3. Les places disponibles dans les écoles pour l’éducation préscolaire

La Cour estime que la province n’est pas obligée de financer l’éducation préscolaire dans les écoles francophones, car ce droit n’est pas protégé dans l’article 23 de la Charte.

4. La gestion des admissions des élèves

La Cour confirme que la loi provinciale sur l’admission des élèves dans les écoles francophones respecte l’article 23 de la Charte.

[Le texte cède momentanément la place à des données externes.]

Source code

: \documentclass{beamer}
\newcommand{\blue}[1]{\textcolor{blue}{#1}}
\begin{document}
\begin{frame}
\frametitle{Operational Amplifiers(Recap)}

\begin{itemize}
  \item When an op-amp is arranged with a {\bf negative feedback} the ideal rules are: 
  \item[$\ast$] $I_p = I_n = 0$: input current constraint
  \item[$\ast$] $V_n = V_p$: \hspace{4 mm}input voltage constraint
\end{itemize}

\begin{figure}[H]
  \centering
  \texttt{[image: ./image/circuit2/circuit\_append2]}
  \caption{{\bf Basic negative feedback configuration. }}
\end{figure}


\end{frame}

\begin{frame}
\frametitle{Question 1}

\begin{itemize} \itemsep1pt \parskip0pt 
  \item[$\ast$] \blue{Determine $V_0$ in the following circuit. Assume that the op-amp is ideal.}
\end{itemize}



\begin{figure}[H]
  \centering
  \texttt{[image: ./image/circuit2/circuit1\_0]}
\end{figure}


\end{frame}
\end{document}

5. Politiques pour la gestion des fonds publics destinés aux écoles

La Cour donne raison au Conseil scolaire et aux parents francophones de la Colombie-Britannique. La Cour est d’avis que les politiques de gestions des fonds publics désavantagent le CSF par rapport aux conseils scolaires anglophones. La Cour ordonne à la province de revoir ses politiques de financement des écoles de la province pour permettre une représentation équitable des écoles francophones en :

  1. prévoyant une enveloppe budgétaire séparée pour financer les projets du CSF;
  2. obligeant le gouvernement provincial à résoudre les conflits entre le CSF et les conseils scolaires anglophones sur le financement accordé aux projets de modernisation des écoles.

Fin d’une longue bataille judiciaire

Le jugement de plus de 1600 pages met fin à l’une des plus importantes poursuites contre le gouvernement provincial de la Colombie-Britannique. Cette poursuite a débuté en 2010 et a duré six ans. Elle s’est terminée après plus de 230 jours d’audiences. Les parties ont 30 jours pour en appeler devant la Cour d’appel de la Colombie-Britannique si elles le désirent. 

Questions Courantes

Qui gère l’éducation en langue française au Canada?

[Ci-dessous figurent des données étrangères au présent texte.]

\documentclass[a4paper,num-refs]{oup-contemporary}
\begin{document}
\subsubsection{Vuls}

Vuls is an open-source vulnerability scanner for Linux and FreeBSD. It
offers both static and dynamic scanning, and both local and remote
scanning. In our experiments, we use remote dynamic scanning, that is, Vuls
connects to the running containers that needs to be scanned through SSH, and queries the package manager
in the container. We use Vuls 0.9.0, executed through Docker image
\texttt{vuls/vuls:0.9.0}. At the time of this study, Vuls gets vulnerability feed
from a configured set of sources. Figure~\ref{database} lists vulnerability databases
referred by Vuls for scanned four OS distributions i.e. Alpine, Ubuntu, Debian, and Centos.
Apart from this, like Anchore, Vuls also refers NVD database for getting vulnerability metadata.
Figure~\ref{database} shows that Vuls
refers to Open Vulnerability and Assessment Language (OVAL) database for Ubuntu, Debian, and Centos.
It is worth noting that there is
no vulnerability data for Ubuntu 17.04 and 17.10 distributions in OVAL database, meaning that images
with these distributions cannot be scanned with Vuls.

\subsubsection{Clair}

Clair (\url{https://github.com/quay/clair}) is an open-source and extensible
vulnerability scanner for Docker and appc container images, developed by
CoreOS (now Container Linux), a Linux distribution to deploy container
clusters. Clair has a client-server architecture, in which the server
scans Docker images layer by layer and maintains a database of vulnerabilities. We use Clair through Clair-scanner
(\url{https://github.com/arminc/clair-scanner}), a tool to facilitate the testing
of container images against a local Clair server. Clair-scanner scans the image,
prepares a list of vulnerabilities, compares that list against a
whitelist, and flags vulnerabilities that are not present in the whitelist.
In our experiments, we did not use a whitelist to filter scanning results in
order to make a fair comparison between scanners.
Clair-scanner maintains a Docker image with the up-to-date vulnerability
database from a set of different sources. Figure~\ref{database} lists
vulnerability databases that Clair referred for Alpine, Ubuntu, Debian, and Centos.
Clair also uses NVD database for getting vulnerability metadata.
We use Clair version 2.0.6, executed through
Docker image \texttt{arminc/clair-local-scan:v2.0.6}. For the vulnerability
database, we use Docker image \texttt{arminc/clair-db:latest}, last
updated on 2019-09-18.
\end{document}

Au Canada, l’éducation est gérée séparément par le gouvernement de chaque province et territoire. Chaque province et territoire est responsable des questions liées à l’éducation, telles que le financement des écoles, le curriculum scolaire et les critères d’admission des élèves. Le gouvernement peut aussi confier une partie de ses responsabilités à un autre organisme comme une commission scolaire.